Implements a toy engine to process transactions from csv. Run with
cargo run -- file.path
├── account.rs # handles deposit, withdraw, etc. operations on client account
├── engine.rs # engine to process transactions line by line
├── transaction.rs # types for transactions with serde deserialisation rules
└── main.rs # reads csv file, passes lines through transaction engine and writes the state of accounts
Here is how I addressed different scoring criteria:
- Basics - cargo test/run/build should run. Used cargo fmt and clippy for formatting.
- Completeness - attempted to support all the mentioned transactions.
- deposit/withdraw/dispute/resolve/chargeback.
- One interesting case not covered here is what happens with a withdrawal that happened between deposit and the dispute of that deposit, such that after dispute there is actually not enough funds for the withdrawal that has already happened.
- See account.rs for some comments and assumptions.
- Correctness - see unit tests in account.rs + there some test files you can try out under assets
- Safety and Robustness - mostly has just panics, but I put TODOs for where I think should be result types and logging
- Efficiency - probably the most lacking aspect. Currently, would likely fail for very large files due to storing transaction history and wouldn't be as quick as solutions processing rows in parallel. I put down some extension ideas that I would consider given more time to address this.

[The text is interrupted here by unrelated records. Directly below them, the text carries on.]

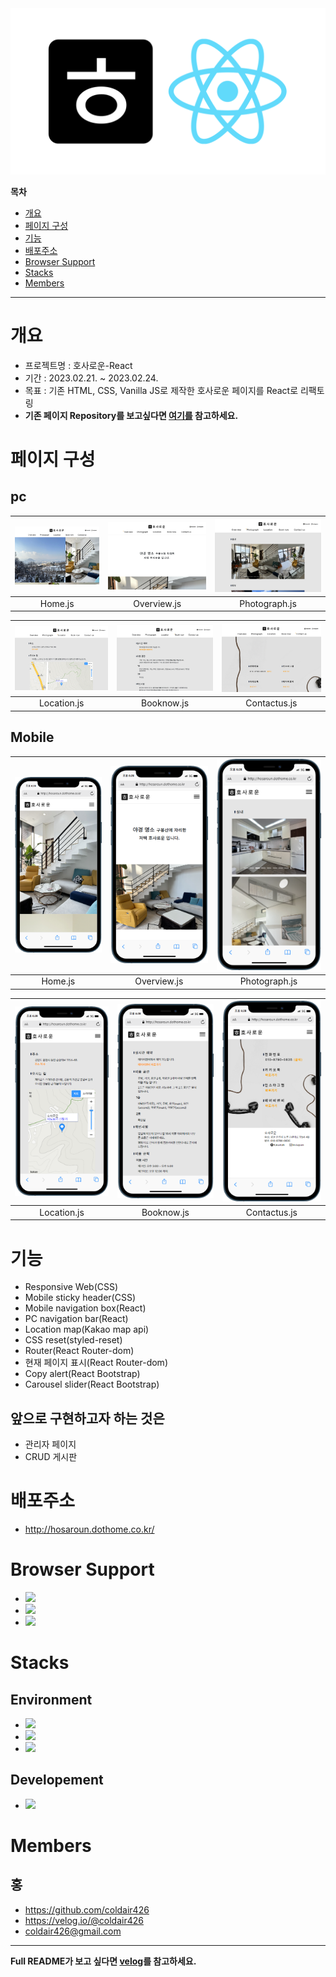 <div align = "center"><img src="./README_src/hosaroun_react.png" alt="hosaroun-logo"></div>

<!-- 목차 -->

**목차**

<ul>
    <li><a href="#개요">개요</a></li>
    <li><a href="#페이지-구성">페이지 구성</a></li>
    <li><a href="#기능">기능</a></li>
    <li><a href="#배포주소">배포주소</a></li>
    <li><a href="#browser-support">Browser Support</a></li>
    <li><a href="#stacks">Stacks</a></li>
    <li><a href="#members">Members</a></li>
</ul>

---

# 개요

- 프로젝트명 : 호사로운-React
- 기간 : 2023.02.21. ~ 2023.02.24.
- 목표 : 기존 HTML, CSS, Vanilla JS로 제작한 호사로운 페이지를 React로 리팩토링
- **기존 페이지 Repository를 보고싶다면 [여기를](https://github.com/coldair426/hosaroun) 참고하세요.**

# 페이지 구성

## pc

| <img src="./README_src/1.jpg" alt="index.html"> | <img src="./README_src/2.jpg" alt="overview.html"> | <img src="./README_src/3.jpg" alt="rooms.html"> |
| :---------------------------------------------: | :------------------------------------------------: | :---------------------------------------------: |
|                     Home.js                     |                    Overview.js                     |                  Photograph.js                  |

| <img src="./README_src/4.jpg" alt="location.html"> | <img src="./README_src/5.jpg" alt="booknow.html"> | <img src="./README_src/6.jpg" alt="contactus.html"> |
| :------------------------------------------------: | :-----------------------------------------------: | :-------------------------------------------------: |
|                    Location.js                     |                    Booknow.js                     |                    Contactus.js                     |

## Mobile

| <img src="./README_src/mobile1.png" alt="index.html"> | <img src="./README_src/mobile2.png" alt="overview.html"> | <img src="./README_src/mobile3.png" alt="rooms.html"> |
| :---------------------------------------------------: | :------------------------------------------------------: | :---------------------------------------------------: |
|                        Home.js                        |                       Overview.js                        |                     Photograph.js                     |

| <img src="./README_src/mobile4.png" alt="location.html"> | <img src="./README_src/mobile5.png" alt="booknow.html"> | <img src="./README_src/mobile6.png" alt="contactus.html"> |
| :------------------------------------------------------: | :-----------------------------------------------------: | :-------------------------------------------------------: |
|                       Location.js                        |                       Booknow.js                        |                       Contactus.js                        |

# 기능

- Responsive Web(CSS)
- Mobile sticky header(CSS)
- Mobile navigation box(React)
- PC navigation bar(React)
- Location map(Kakao map api)
- CSS reset(styled-reset)
- Router(React Router-dom)
- 현재 페이지 표시(React Router-dom)
- Copy alert(React Bootstrap)
- Carousel slider(React Bootstrap)

## 앞으로 구현하고자 하는 것은

- 관리자 페이지
- CRUD 게시판

# 배포주소

- http://hosaroun.dothome.co.kr/

# Browser Support

- <img src = "https://img.shields.io/badge/chrome-support-success?style=flat&logo=googlechrome&logoColor=white&labelColor=4285F4" height = "25x">
- <img src = "https://img.shields.io/badge/Edge-support-success?style=flat&logo=microsoftedge&logoColor=white&labelColor=0078D7" height = "25px">
- <img src = "https://img.shields.io/badge/safari-support-success?style=flat&logo=safari&logoColor=white&labelColor=000000" height = "25px">

# Stacks

## Environment

- <img src = "https://img.shields.io/badge/VSCode-007ACC?logo=visual studio code" height = "30px">
- <img src = "https://img.shields.io/badge/Git-white?logo=git" height = "30px">
- <img src = "https://img.shields.io/badge/GitHub-181717?logo=github" height = "30px">

## Developement

- <img src = "https://img.shields.io/badge/React-white?logo=react" height = "30px">

# Members

## 홍

- https://github.com/coldair426
- https://velog.io/@coldair426
- coldair426@gmail.com

---

**Full README가 보고 싶다면 [velog](https://velog.io/@coldair426/series/%ED%98%B8%EC%82%AC%EB%A1%9C%EC%9A%B4-React)를 참고하세요.**
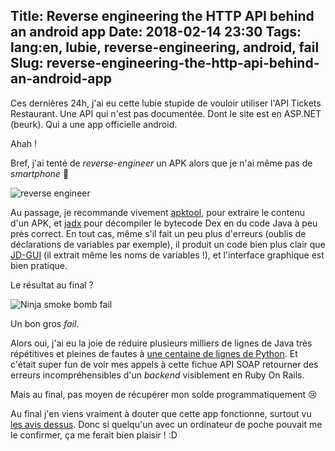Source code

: Title: Reverse engineering the HTTP API behind an android app
Date: 2018-02-14 23:30
Tags: lang:en, lubie, reverse-engineering, android, fail
Slug: reverse-engineering-the-http-api-behind-an-android-app
---

Ces dernières 24h, j'ai eu cette lubie stupide de vouloir utiliser l'API Tickets Restaurant.
Une API qui n'est pas documentée. Dont le site est en ASP.NET (beurk). Qui a une app officielle android.

Ahah !

Bref, j'ai tenté de _reverse-engineer_ un APK alors que je n'ai même pas de _smartphone_ 🤦

<img alt="reverse engineer" src="images/2018/02/reverse_engineer.jpg">

Au passage, je recommande vivement [apktool](https://ibotpeaches.github.io/Apktool/),
pour extraire le contenu d'un APK,
et [jadx](https://github.com/skylot/jadx) pour décompiler le bytecode Dex en du code Java à peu près correct.
En tout cas, même s'il fait un peu plus d'erreurs (oublis de déclarations de variables par exemple),
il produit un code bien plus clair que [JD-GUI](http://jd.benow.ca) (il extrait même les noms de variables !),
et l'interface graphique est bien pratique.

Le résultat au final ?

![Ninja smoke bomb fail](images/2018/02/fail.gif)

Un bon gros _fail_.

Alors oui, j'ai eu la joie de réduire plusieurs milliers de lignes de Java très répétitives et pleines de fautes à [une centaine de lignes de Python](https://github.com/Lucas-C/dotfiles_and_notes/blob/master/languages/python/edenred.py).
Et c'était super fun de voir mes appels à cette fichue API SOAP retourner des erreurs incompréhensibles d'un _backend_ visiblement en Ruby On Rails.

Mais au final, pas moyen de récupérer mon solde programmatiquement 😢

Au final j'en viens vraiment à douter que cette app fonctionne, surtout vu [les avis dessus](https://play.google.com/store/apps/details?id=com.endenred.tr.fr&hl=fr).
Donc si quelqu'un avec un ordinateur de poche pouvait me le confirmer, ça me ferait bien plaisir ! :D

<style>
article img {
    display: block;
    margin: 0 auto;
    max-height: 15rem;
}
</style>

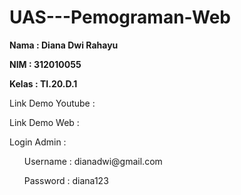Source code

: # UAS---Pemograman-Web
<b> <p> Nama : Diana Dwi Rahayu
<p> NIM : 312010055
<p> Kelas : TI.20.D.1 </b>

Link Demo Youtube :

Link Demo Web :

Login Admin :

<ul> Username : dianadwi@gmail.com </ul>

<ul>Password : diana123 </ul>
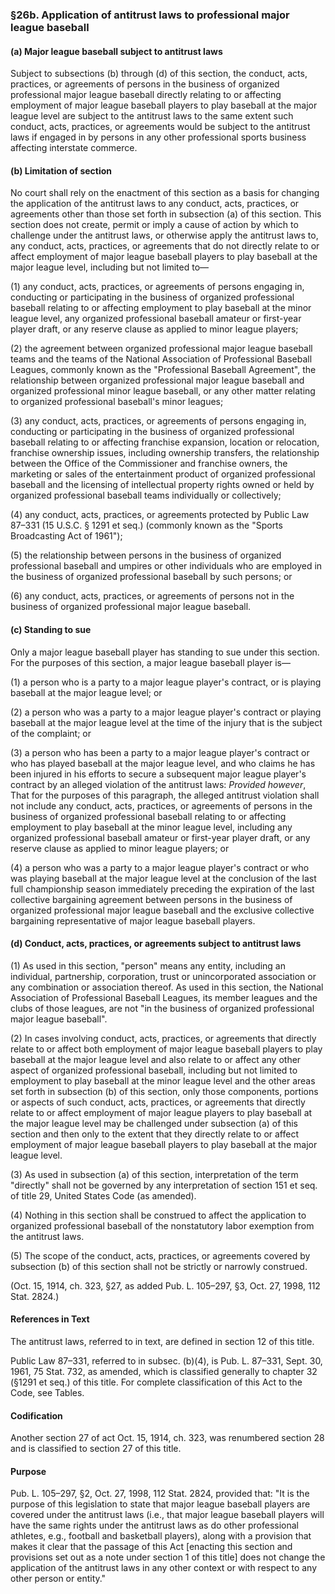 ### §26b. Application of antitrust laws to professional major league baseball ###

#### (a) Major league baseball subject to antitrust laws ####

Subject to subsections (b) through (d) of this section, the conduct, acts, practices, or agreements of persons in the business of organized professional major league baseball directly relating to or affecting employment of major league baseball players to play baseball at the major league level are subject to the antitrust laws to the same extent such conduct, acts, practices, or agreements would be subject to the antitrust laws if engaged in by persons in any other professional sports business affecting interstate commerce.

#### (b) Limitation of section ####

No court shall rely on the enactment of this section as a basis for changing the application of the antitrust laws to any conduct, acts, practices, or agreements other than those set forth in subsection (a) of this section. This section does not create, permit or imply a cause of action by which to challenge under the antitrust laws, or otherwise apply the antitrust laws to, any conduct, acts, practices, or agreements that do not directly relate to or affect employment of major league baseball players to play baseball at the major league level, including but not limited to—

(1) any conduct, acts, practices, or agreements of persons engaging in, conducting or participating in the business of organized professional baseball relating to or affecting employment to play baseball at the minor league level, any organized professional baseball amateur or first-year player draft, or any reserve clause as applied to minor league players;

(2) the agreement between organized professional major league baseball teams and the teams of the National Association of Professional Baseball Leagues, commonly known as the "Professional Baseball Agreement", the relationship between organized professional major league baseball and organized professional minor league baseball, or any other matter relating to organized professional baseball's minor leagues;

(3) any conduct, acts, practices, or agreements of persons engaging in, conducting or participating in the business of organized professional baseball relating to or affecting franchise expansion, location or relocation, franchise ownership issues, including ownership transfers, the relationship between the Office of the Commissioner and franchise owners, the marketing or sales of the entertainment product of organized professional baseball and the licensing of intellectual property rights owned or held by organized professional baseball teams individually or collectively;

(4) any conduct, acts, practices, or agreements protected by Public Law 87–331 (15 U.S.C. § 1291 et seq.) (commonly known as the "Sports Broadcasting Act of 1961");

(5) the relationship between persons in the business of organized professional baseball and umpires or other individuals who are employed in the business of organized professional baseball by such persons; or

(6) any conduct, acts, practices, or agreements of persons not in the business of organized professional major league baseball.

#### (c) Standing to sue ####

Only a major league baseball player has standing to sue under this section. For the purposes of this section, a major league baseball player is—

(1) a person who is a party to a major league player's contract, or is playing baseball at the major league level; or

(2) a person who was a party to a major league player's contract or playing baseball at the major league level at the time of the injury that is the subject of the complaint; or

(3) a person who has been a party to a major league player's contract or who has played baseball at the major league level, and who claims he has been injured in his efforts to secure a subsequent major league player's contract by an alleged violation of the antitrust laws: *Provided however*, That for the purposes of this paragraph, the alleged antitrust violation shall not include any conduct, acts, practices, or agreements of persons in the business of organized professional baseball relating to or affecting employment to play baseball at the minor league level, including any organized professional baseball amateur or first-year player draft, or any reserve clause as applied to minor league players; or

(4) a person who was a party to a major league player's contract or who was playing baseball at the major league level at the conclusion of the last full championship season immediately preceding the expiration of the last collective bargaining agreement between persons in the business of organized professional major league baseball and the exclusive collective bargaining representative of major league baseball players.

#### (d) Conduct, acts, practices, or agreements subject to antitrust laws ####

(1) As used in this section, "person" means any entity, including an individual, partnership, corporation, trust or unincorporated association or any combination or association thereof. As used in this section, the National Association of Professional Baseball Leagues, its member leagues and the clubs of those leagues, are not "in the business of organized professional major league baseball".

(2) In cases involving conduct, acts, practices, or agreements that directly relate to or affect both employment of major league baseball players to play baseball at the major league level and also relate to or affect any other aspect of organized professional baseball, including but not limited to employment to play baseball at the minor league level and the other areas set forth in subsection (b) of this section, only those components, portions or aspects of such conduct, acts, practices, or agreements that directly relate to or affect employment of major league players to play baseball at the major league level may be challenged under subsection (a) of this section and then only to the extent that they directly relate to or affect employment of major league baseball players to play baseball at the major league level.

(3) As used in subsection (a) of this section, interpretation of the term "directly" shall not be governed by any interpretation of section 151 et seq. of title 29, United States Code (as amended).

(4) Nothing in this section shall be construed to affect the application to organized professional baseball of the nonstatutory labor exemption from the antitrust laws.

(5) The scope of the conduct, acts, practices, or agreements covered by subsection (b) of this section shall not be strictly or narrowly construed.

(Oct. 15, 1914, ch. 323, §27, as added Pub. L. 105–297, §3, Oct. 27, 1998, 112 Stat. 2824.)

#### References in Text ####

The antitrust laws, referred to in text, are defined in section 12 of this title.

Public Law 87–331, referred to in subsec. (b)(4), is Pub. L. 87–331, Sept. 30, 1961, 75 Stat. 732, as amended, which is classified generally to chapter 32 (§1291 et seq.) of this title. For complete classification of this Act to the Code, see Tables.

#### Codification ####

Another section 27 of act Oct. 15, 1914, ch. 323, was renumbered section 28 and is classified to section 27 of this title.

#### Purpose ####

Pub. L. 105–297, §2, Oct. 27, 1998, 112 Stat. 2824, provided that: "It is the purpose of this legislation to state that major league baseball players are covered under the antitrust laws (i.e., that major league baseball players will have the same rights under the antitrust laws as do other professional athletes, e.g., football and basketball players), along with a provision that makes it clear that the passage of this Act [enacting this section and provisions set out as a note under section 1 of this title] does not change the application of the antitrust laws in any other context or with respect to any other person or entity."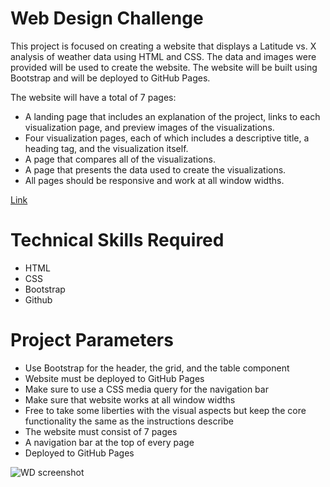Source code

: # Web Design Challenge

This project is focused on creating a website that displays a Latitude vs. X analysis of weather data using HTML and CSS. The data and images were provided will be used to create the website. The website will be built using Bootstrap and will be deployed to GitHub Pages.

The website will have a total of 7 pages:
- A landing page that includes an explanation of the project, links to each visualization page, and preview images of the visualizations.
- Four visualization pages, each of which includes a descriptive title, a heading tag, and the visualization itself.
- A page that compares all of the visualizations.
- A page that presents the data used to create the visualizations.
- All pages should be responsive and work at all window widths.

[Link](https://randiesinclair.github.io/Web-Design-Challenge/)

# Technical Skills Required
- HTML
- CSS
- Bootstrap
- Github

# Project Parameters
- Use Bootstrap for the header, the grid, and the table component
- Website must be deployed to GitHub Pages
- Make sure to use a CSS media query for the navigation bar
- Make sure that website works at all window widths
- Free to take some liberties with the visual aspects but keep the core functionality the same as the instructions describe
- The website must consist of 7 pages
- A navigation bar at the top of every page
- Deployed to GitHub Pages

![WD screenshot](https://user-images.githubusercontent.com/109693942/213035195-ed57b323-f486-4e4e-abca-771707533f8f.JPG)
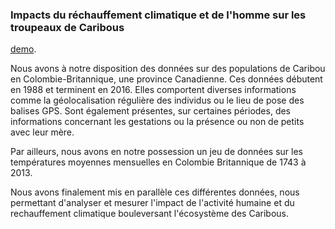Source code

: 
### Impacts du réchauffement climatique et de l'homme sur les troupeaux de Caribous

[demo](https://b2rj.github.io/Caribous/src/slide.html).

Nous avons à notre disposition des données sur des populations de Caribou en Colombie-Britannique, une province Canadienne. Ces données débutent en 1988 et terminent en 2016. Elles comportent diverses informations comme la géolocalisation régulière des individus ou le lieu de pose des balises GPS. Sont également présentes, sur certaines périodes, des informations concernant les gestations ou la présence ou non de petits avec leur mère.

Par ailleurs, nous avons en notre possession un jeu de données sur les températures moyennes mensuelles en Colombie Britannique de 1743 à 2013.

Nous avons finalement mis en parallèle ces différentes données, nous permettant d'analyser et mesurer l'impact de l'activité humaine et du rechauffement climatique bouleversant l'écosystème des Caribous.
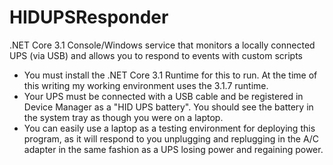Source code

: # HIDUPSResponder
.NET Core 3.1 Console/Windows service that monitors a locally connected UPS (via USB) and allows you to respond to events with custom scripts

- You must install the .NET Core 3.1 Runtime for this to run. At the time of this writing my working environment uses the 3.1.7 runtime.
- Your UPS must be connected with a USB cable and be registered in Device Manager as a "HID UPS battery". You should see the battery in the system tray as though you were on a laptop.
- You can easily use a laptop as a testing environment for deploying this program, as it will respond to you unplugging and replugging in the A/C adapter in the same fashion as a UPS losing power and regaining power.
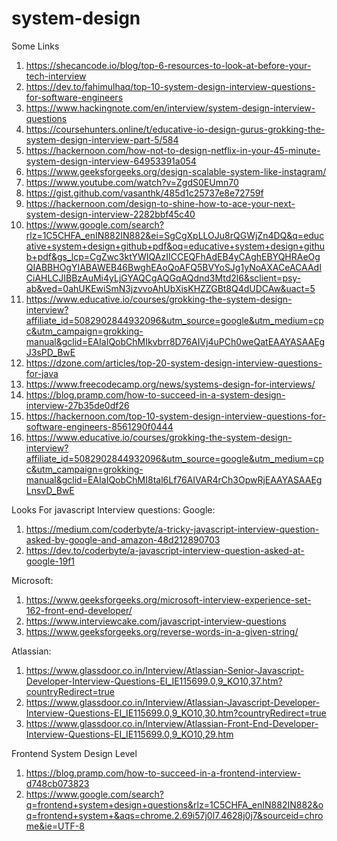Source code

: # system-design



Some Links

1. https://shecancode.io/blog/top-6-resources-to-look-at-before-your-tech-interview
2. https://dev.to/fahimulhaq/top-10-system-design-interview-questions-for-software-engineers
3. https://www.hackingnote.com/en/interview/system-design-interview-questions
4. https://coursehunters.online/t/educative-io-design-gurus-grokking-the-system-design-interview-part-5/584
5. https://hackernoon.com/how-not-to-design-netflix-in-your-45-minute-system-design-interview-64953391a054
6. https://www.geeksforgeeks.org/design-scalable-system-like-instagram/
7. https://www.youtube.com/watch?v=ZgdS0EUmn70
8. https://gist.github.com/vasanthk/485d1c25737e8e72759f
9. https://hackernoon.com/design-to-shine-how-to-ace-your-next-system-design-interview-2282bbf45c40
10. https://www.google.com/search?rlz=1C5CHFA_enIN882IN882&ei=SgCgXpLLOJu8rQGWjZn4DQ&q=educative+system+design+github+pdf&oq=educative+system+design+github+pdf&gs_lcp=CgZwc3ktYWIQAzIICCEQFhAdEB4yCAghEBYQHRAeOgQIABBHOgYIABAWEB46BwghEAoQoAFQ5BVYoSJg1yNoAXACeACAAdICiAHLCJIBBzAuMi4yLjGYAQCgAQGqAQdnd3Mtd2l6&sclient=psy-ab&ved=0ahUKEwiSmN3jzvvoAhUbXisKHZZGBt8Q4dUDCAw&uact=5
11. https://www.educative.io/courses/grokking-the-system-design-interview?affiliate_id=5082902844932096&utm_source=google&utm_medium=cpc&utm_campaign=grokking-manual&gclid=EAIaIQobChMIkvbrr8D76AIVj4uPCh0weQatEAAYASAAEgJ3sPD_BwE
12. https://dzone.com/articles/top-20-system-design-interview-questions-for-java
13. https://www.freecodecamp.org/news/systems-design-for-interviews/
14. https://blog.pramp.com/how-to-succeed-in-a-system-design-interview-27b35de0df26
15. https://hackernoon.com/top-10-system-design-interview-questions-for-software-engineers-8561290f0444
16. https://www.educative.io/courses/grokking-the-system-design-interview?affiliate_id=5082902844932096&utm_source=google&utm_medium=cpc&utm_campaign=grokking-manual&gclid=EAIaIQobChMI8tal6Lf76AIVAR4rCh3OpwRjEAAYASAAEgLnsvD_BwE


Looks For javascript Interview questions:
Google:
1. https://medium.com/coderbyte/a-tricky-javascript-interview-question-asked-by-google-and-amazon-48d212890703
2. https://dev.to/coderbyte/a-javascript-interview-question-asked-at-google-19f1

Microsoft:
1. https://www.geeksforgeeks.org/microsoft-interview-experience-set-162-front-end-developer/
2. https://www.interviewcake.com/javascript-interview-questions
3. https://www.geeksforgeeks.org/reverse-words-in-a-given-string/

Atlassian:
1. https://www.glassdoor.co.in/Interview/Atlassian-Senior-Javascript-Developer-Interview-Questions-EI_IE115699.0,9_KO10,37.htm?countryRedirect=true
2. https://www.glassdoor.co.in/Interview/Atlassian-Javascript-Developer-Interview-Questions-EI_IE115699.0,9_KO10,30.htm?countryRedirect=true
3. https://www.glassdoor.co.in/Interview/Atlassian-Front-End-Developer-Interview-Questions-EI_IE115699.0,9_KO10,29.htm


Frontend System Design Level
1. https://blog.pramp.com/how-to-succeed-in-a-frontend-interview-d748cb073823
2. https://www.google.com/search?q=frontend+system+design+questions&rlz=1C5CHFA_enIN882IN882&oq=frontend+system+&aqs=chrome.2.69i57j0l7.4628j0j7&sourceid=chrome&ie=UTF-8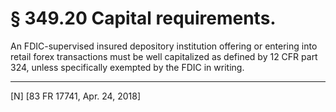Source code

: # § 349.20   Capital requirements.

An FDIC-supervised insured depository institution offering or entering into retail forex transactions must be well capitalized as defined by 12 CFR part 324, unless specifically exempted by the FDIC in writing.



---

[N] [83 FR 17741, Apr. 24, 2018]




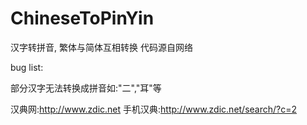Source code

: ChineseToPinYin
===============

汉字转拼音, 繁体与简体互相转换  代码源自网络



bug list:

部分汉字无法转换成拼音如:"二","耳"等




汉典网:http://www.zdic.net
手机汉典:http://www.zdic.net/search/?c=2
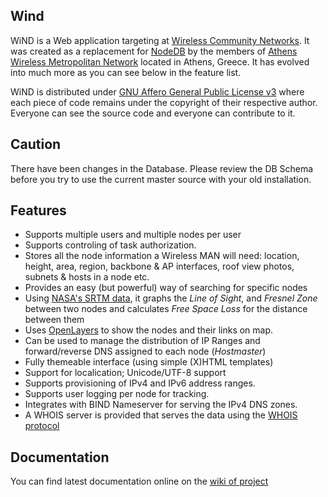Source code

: Wind
----

WiND is a Web application targeting at [Wireless Community Networks](http://en.wikipedia.org/wiki/Wireless_community_network).
It was created as a replacement for [NodeDB](http://www.nodedb.com/) by the members of [Athens Wireless Metropolitan Network](http://www.awmn.net/) located in Athens, Greece. It has evolved into much more as you can see below in the feature list.

WiND is distributed under [GNU Affero General Public License v3](http://www.gnu.org/licenses/agpl-3.0.html) where each piece of code remains under the copyright of their respective author. Everyone can see the source code and everyone can contribute to it.

## Caution ##
There have been changes in the Database. Please review the DB Schema before you try to use the current master source with your old installation.


## Features
 * Supports multiple users and multiple nodes per user
 * Supports controling of task authorization.
 * Stores all the node information a Wireless MAN will need: location, height, area, region, backbone & AP interfaces, roof view photos, subnets & hosts in a node etc.
 * Provides an easy (but powerful) way of searching for specific nodes
 * Using [NASA's SRTM data](http://www2.jpl.nasa.gov/srtm/), it graphs the _Line of Sight_, and _Fresnel Zone_ between two nodes and calculates _Free Space Loss_ for the distance between them
 * Uses [OpenLayers](http://openlayers.org/) to show the nodes and their links on map.
 * Can be used to manage the distribution of IP Ranges and forward/reverse DNS assigned to each node (_Hostmaster_)
 * Fully themeable interface (using simple (X)HTML templates)
 * Support for localication; Unicode/UTF-8 support
 * Supports provisioning of IPv4 and IPv6 address ranges. 
 * Supports user logging per node for tracking.
 * Integrates with BIND Nameserver for serving the IPv4 DNS zones.
 * A WHOIS server is provided that serves the data using the [WHOIS protocol](http://www.faqs.org/rfcs/rfc3912.html)

## Documentation

You can find latest documentation online on the [wiki of project](https://github.com/wind-project/wind/wiki)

- Maintanability - split into account/engine/transaction + used trait for client account for easier substitution in transaction engine.
Current limitations are:
- To dispute transactions you need to remember what has actually happened in the previous transaction (unless we do more than 1 pass through the transaction file) which is why I have a hashmap for storing the effect of transaction on available funds. It would grow out of proportions for huge files.
- No parallelism.
Hence, some ideas for improvement would be
- Go through transaction in reverse chronological order - if we went through transactions in reverse chronological order would only need to store ids of transaction in dispute/resolve/chargeback, and then when we hit the transaction with the right id apply it as disputed/resolved/chargebacked. Could then avoid storing transaction log as it is done currently.
- Add parallelism - for example, do 2 passes through the file, first an equivalent of groupby to group transaction for a single user together, then could spawn different processes for each user that could write output independently.